Securing the admin/authoring module of web application or website from public access or hackers is of paramount importance. We can implement IP address based restrictions by configuring our Web Servers setting like .htaccess in case of apache (as shown below), but it can go vain if the website is integrated with CDN for public access.
#a1.b1.c1.d1 & a2.b2.c2.d2 are sample IP@ to be white-listed for public access <LocationMatch "wp-admin"> order deny,allow deny from all allow from a1.b1.c1.d1 a2.b2.c2.d2 </LocationMatch>
AKAMAI provide a simple way to handle the scenario through property manager configuration. We can set up this protection through Property Configuration Settings on our Digital property using Pre-defined Rules and appropriately grouping them.

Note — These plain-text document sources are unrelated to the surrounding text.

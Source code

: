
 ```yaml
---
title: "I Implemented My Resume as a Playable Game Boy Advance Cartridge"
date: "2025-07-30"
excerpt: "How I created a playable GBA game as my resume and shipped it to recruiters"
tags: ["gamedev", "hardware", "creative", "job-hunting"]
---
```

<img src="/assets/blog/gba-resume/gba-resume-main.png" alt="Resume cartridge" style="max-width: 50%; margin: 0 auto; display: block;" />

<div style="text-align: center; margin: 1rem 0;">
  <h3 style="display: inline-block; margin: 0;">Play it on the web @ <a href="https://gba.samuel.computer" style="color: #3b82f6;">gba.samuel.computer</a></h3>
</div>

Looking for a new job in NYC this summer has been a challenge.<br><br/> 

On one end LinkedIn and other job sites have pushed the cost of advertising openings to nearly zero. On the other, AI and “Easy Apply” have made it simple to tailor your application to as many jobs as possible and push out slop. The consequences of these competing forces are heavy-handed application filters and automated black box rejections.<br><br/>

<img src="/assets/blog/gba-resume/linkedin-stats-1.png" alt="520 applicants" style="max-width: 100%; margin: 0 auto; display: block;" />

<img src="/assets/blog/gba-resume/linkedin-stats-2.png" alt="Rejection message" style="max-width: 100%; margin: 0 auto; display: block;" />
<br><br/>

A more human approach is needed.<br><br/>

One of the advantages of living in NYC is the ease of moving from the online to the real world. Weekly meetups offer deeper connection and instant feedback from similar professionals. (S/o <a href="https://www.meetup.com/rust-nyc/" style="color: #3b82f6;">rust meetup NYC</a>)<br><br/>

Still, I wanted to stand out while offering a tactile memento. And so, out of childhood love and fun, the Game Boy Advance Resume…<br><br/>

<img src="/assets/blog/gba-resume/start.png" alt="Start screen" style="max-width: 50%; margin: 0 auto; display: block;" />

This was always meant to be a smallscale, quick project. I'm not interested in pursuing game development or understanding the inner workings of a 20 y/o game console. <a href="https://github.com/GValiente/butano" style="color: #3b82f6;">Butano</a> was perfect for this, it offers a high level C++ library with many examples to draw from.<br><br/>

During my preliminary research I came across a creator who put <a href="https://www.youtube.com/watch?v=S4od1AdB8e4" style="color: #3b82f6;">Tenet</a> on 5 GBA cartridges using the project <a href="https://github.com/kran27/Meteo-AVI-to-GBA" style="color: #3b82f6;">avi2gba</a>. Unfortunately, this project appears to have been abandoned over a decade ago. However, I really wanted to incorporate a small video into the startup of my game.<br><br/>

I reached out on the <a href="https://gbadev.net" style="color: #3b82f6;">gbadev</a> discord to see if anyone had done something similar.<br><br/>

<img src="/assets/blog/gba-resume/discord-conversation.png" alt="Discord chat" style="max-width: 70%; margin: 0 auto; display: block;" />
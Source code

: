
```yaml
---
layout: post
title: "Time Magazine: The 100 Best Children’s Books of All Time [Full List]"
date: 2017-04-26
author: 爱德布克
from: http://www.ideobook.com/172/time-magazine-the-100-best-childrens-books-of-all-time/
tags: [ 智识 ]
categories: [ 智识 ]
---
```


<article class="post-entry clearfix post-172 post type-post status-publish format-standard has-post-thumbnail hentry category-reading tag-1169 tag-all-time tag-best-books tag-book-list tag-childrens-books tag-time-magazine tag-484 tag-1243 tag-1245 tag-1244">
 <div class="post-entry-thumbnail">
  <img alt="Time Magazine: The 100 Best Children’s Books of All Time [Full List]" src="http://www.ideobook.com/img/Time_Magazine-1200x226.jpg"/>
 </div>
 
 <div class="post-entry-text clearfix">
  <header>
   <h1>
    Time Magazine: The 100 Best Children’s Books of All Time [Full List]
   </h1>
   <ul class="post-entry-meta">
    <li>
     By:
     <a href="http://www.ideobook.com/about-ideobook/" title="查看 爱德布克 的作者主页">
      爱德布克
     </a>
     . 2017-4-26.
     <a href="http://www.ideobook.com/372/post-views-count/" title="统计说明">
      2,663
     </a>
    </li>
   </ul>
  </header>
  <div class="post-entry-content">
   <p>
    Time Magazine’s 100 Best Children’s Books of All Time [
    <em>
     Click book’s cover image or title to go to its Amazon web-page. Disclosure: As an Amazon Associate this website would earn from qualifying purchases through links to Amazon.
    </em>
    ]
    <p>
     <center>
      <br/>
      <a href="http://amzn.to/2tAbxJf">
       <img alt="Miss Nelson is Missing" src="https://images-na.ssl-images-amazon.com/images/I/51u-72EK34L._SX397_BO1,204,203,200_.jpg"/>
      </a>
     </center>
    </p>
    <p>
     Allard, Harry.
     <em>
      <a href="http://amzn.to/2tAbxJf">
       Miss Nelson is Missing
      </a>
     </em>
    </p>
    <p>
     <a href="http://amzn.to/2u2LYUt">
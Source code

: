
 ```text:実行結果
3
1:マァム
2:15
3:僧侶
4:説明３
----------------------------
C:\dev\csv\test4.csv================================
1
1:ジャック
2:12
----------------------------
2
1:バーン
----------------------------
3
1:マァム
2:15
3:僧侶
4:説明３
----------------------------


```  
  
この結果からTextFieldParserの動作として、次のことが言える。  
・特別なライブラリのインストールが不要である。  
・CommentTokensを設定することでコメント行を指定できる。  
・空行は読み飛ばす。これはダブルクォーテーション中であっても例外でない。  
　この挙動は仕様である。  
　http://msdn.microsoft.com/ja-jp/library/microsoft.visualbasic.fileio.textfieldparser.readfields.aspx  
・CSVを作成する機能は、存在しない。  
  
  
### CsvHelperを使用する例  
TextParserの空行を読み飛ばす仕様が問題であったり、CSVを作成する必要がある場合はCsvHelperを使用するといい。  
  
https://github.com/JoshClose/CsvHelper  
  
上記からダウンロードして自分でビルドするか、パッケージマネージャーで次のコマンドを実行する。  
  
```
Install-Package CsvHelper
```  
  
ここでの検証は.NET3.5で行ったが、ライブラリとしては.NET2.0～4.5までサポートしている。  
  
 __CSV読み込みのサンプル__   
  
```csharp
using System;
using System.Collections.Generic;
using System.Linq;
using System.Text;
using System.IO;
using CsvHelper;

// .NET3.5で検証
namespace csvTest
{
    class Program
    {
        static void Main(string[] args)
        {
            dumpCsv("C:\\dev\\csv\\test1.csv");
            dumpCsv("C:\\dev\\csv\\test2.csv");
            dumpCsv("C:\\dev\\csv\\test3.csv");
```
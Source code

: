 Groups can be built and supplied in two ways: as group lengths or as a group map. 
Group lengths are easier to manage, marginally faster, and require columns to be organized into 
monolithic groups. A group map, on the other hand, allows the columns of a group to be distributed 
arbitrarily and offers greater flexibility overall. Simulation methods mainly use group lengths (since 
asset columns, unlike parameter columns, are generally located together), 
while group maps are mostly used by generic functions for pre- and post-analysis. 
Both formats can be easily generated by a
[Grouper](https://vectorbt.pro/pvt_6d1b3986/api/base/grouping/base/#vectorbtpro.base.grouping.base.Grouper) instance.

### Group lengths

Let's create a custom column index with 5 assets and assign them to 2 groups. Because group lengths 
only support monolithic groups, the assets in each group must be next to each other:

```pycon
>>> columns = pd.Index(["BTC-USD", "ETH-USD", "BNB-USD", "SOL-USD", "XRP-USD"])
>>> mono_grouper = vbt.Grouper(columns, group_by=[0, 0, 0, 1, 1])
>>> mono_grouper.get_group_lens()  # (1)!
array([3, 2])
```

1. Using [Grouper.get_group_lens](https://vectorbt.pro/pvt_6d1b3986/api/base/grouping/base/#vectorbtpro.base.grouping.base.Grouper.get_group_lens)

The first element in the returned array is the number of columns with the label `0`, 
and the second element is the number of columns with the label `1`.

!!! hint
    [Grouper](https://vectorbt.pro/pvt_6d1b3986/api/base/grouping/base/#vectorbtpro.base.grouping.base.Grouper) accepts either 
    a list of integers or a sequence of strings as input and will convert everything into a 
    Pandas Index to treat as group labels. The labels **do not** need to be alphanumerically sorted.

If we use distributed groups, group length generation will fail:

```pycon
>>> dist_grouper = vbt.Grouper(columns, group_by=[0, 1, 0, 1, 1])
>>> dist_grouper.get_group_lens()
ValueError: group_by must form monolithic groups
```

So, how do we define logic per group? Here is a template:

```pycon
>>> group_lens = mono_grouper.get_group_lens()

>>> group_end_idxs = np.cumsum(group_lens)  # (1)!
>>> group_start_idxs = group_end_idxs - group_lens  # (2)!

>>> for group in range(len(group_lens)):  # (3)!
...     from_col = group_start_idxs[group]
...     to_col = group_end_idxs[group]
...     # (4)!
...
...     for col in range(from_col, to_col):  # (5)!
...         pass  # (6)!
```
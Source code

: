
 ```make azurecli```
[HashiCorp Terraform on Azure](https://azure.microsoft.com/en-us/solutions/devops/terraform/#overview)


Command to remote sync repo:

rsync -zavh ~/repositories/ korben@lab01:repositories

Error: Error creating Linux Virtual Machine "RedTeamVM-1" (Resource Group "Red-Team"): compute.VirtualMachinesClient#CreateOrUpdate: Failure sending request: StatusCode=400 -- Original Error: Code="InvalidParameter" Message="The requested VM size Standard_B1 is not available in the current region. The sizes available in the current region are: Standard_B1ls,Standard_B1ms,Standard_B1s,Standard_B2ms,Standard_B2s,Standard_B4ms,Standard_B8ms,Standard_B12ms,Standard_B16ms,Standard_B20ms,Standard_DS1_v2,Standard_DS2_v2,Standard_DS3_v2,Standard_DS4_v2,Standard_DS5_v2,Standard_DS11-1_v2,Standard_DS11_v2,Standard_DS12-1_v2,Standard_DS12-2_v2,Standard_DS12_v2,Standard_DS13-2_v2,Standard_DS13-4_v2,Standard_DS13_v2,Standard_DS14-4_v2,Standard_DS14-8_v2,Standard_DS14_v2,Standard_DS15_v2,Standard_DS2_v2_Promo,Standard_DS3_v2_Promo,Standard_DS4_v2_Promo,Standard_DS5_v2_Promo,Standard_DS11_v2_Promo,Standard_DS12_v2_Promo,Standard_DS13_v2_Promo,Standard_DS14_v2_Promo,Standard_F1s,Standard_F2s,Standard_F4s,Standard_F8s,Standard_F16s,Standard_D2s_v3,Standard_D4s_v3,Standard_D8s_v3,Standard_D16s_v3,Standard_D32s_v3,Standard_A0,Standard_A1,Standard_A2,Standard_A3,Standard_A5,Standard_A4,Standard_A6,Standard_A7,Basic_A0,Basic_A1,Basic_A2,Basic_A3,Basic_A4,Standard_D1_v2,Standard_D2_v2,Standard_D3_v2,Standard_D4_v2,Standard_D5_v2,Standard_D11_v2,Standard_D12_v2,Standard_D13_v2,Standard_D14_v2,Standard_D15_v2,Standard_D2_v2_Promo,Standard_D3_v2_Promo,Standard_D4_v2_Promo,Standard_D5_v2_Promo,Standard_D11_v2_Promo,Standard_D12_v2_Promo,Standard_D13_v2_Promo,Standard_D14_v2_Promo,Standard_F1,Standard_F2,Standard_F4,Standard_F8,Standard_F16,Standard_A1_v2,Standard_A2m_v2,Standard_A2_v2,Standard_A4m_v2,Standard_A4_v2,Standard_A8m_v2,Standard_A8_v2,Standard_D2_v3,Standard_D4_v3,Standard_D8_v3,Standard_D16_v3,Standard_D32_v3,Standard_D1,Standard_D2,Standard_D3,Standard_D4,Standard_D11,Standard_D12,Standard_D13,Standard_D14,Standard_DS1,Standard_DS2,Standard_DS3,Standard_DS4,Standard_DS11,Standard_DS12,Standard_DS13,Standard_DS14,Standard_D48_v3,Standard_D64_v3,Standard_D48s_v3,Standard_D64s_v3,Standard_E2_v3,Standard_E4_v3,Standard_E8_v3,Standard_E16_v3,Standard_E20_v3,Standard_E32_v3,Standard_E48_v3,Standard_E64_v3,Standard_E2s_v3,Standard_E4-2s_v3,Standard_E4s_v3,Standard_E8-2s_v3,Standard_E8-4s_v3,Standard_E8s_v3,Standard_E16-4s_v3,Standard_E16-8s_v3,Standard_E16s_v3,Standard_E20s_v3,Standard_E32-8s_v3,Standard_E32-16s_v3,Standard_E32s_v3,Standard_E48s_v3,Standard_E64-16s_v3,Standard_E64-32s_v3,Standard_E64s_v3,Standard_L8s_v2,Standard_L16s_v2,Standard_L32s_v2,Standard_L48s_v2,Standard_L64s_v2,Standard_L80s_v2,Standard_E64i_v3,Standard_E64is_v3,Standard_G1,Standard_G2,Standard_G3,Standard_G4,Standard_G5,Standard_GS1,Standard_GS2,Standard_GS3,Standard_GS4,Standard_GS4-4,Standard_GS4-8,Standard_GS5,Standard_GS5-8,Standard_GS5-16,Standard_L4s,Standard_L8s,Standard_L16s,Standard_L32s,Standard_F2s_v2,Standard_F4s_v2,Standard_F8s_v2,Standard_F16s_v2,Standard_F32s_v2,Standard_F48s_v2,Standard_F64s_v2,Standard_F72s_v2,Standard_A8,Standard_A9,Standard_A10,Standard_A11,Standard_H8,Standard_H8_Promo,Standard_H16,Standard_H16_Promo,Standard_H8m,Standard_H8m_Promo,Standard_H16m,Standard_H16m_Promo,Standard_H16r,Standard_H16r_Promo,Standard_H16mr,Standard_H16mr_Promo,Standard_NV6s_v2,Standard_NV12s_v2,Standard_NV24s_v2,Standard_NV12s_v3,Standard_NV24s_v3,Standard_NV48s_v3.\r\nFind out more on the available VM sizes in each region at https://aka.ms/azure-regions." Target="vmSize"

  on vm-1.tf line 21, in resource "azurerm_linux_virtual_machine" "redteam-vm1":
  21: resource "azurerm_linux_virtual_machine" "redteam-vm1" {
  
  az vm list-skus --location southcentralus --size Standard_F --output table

As part of solution, it can be done by simply applying below rules:
- Add “Deny by IP” rule.
- Provide list of paths that wants to be restricted from public access.
- Set the criteria to block access if Client IP is not among the preferred list of IP@ to be white listed.
- Make sure Control access is set to “Deny”
Save your configuration and try it on Staging.
So to summarize, make sure to apply IP@ based restriction on both Web Servers as well as CDN in order to block public access to admin/authoring module and making the application/website lesser vulnerable to any hack attempts.